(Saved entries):
- Opening Delimiter -
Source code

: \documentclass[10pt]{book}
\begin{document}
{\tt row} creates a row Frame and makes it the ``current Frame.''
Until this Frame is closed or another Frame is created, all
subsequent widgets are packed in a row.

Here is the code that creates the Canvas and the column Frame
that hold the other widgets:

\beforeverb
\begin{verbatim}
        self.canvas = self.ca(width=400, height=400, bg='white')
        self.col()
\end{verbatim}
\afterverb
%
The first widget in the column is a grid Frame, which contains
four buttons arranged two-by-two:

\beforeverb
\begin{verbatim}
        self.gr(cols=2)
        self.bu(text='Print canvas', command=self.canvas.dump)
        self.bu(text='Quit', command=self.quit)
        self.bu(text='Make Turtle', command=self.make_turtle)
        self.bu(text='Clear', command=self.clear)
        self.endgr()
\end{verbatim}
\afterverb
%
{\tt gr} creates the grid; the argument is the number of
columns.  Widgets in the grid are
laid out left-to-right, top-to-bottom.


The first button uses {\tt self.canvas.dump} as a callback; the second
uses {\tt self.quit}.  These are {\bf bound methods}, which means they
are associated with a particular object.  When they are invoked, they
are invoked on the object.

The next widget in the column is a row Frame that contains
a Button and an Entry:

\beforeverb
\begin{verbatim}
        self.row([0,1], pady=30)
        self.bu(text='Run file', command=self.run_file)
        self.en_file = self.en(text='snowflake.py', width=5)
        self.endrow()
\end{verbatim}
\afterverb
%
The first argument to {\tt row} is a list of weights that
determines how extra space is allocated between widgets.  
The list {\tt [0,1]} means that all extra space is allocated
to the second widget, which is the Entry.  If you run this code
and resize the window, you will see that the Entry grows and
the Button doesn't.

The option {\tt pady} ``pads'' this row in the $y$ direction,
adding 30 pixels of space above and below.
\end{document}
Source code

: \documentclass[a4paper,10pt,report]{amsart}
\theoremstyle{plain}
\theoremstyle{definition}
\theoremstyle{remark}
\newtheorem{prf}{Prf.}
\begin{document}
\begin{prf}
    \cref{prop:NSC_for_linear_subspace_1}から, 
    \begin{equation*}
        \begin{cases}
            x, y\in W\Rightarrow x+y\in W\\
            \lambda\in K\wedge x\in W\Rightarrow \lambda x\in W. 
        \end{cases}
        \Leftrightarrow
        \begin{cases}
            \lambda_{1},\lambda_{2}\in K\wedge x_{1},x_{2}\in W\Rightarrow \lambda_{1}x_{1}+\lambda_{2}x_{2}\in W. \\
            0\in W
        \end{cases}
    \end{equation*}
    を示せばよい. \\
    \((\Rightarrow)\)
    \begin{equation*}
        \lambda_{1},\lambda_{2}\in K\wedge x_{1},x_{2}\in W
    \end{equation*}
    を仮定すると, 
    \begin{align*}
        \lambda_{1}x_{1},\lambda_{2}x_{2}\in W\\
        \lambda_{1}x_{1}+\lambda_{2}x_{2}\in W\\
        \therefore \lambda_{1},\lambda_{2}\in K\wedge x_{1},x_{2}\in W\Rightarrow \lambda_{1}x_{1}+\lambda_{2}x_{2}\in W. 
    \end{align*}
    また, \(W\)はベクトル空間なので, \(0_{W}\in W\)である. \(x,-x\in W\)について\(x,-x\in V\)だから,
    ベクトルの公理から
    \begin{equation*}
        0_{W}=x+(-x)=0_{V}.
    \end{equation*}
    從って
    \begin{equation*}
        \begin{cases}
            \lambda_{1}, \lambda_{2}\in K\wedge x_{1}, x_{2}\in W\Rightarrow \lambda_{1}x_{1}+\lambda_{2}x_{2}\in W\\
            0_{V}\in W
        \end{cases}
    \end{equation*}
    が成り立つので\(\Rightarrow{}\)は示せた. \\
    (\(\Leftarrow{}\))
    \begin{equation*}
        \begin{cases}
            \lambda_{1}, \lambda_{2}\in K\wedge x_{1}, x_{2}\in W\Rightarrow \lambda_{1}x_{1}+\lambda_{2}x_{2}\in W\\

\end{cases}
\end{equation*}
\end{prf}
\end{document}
- Closing Delimiter -
Copy out the lines above exactly, beginning at the one that contains "laid out left-to-right, top-to-bottom." and ending at the one that contains "self.en_file = self.en(text='snowflake.py', width=5)".

(Result for this exercise):
laid out left-to-right, top-to-bottom.


The first button uses {\tt self.canvas.dump} as a callback; the second
uses {\tt self.quit}.  These are {\bf bound methods}, which means they
are associated with a particular object.  When they are invoked, they
are invoked on the object.

The next widget in the column is a row Frame that contains
a Button and an Entry:

\beforeverb
\begin{verbatim}
        self.row([0,1], pady=30)
        self.bu(text='Run file', command=self.run_file)
        self.en_file = self.en(text='snowflake.py', width=5)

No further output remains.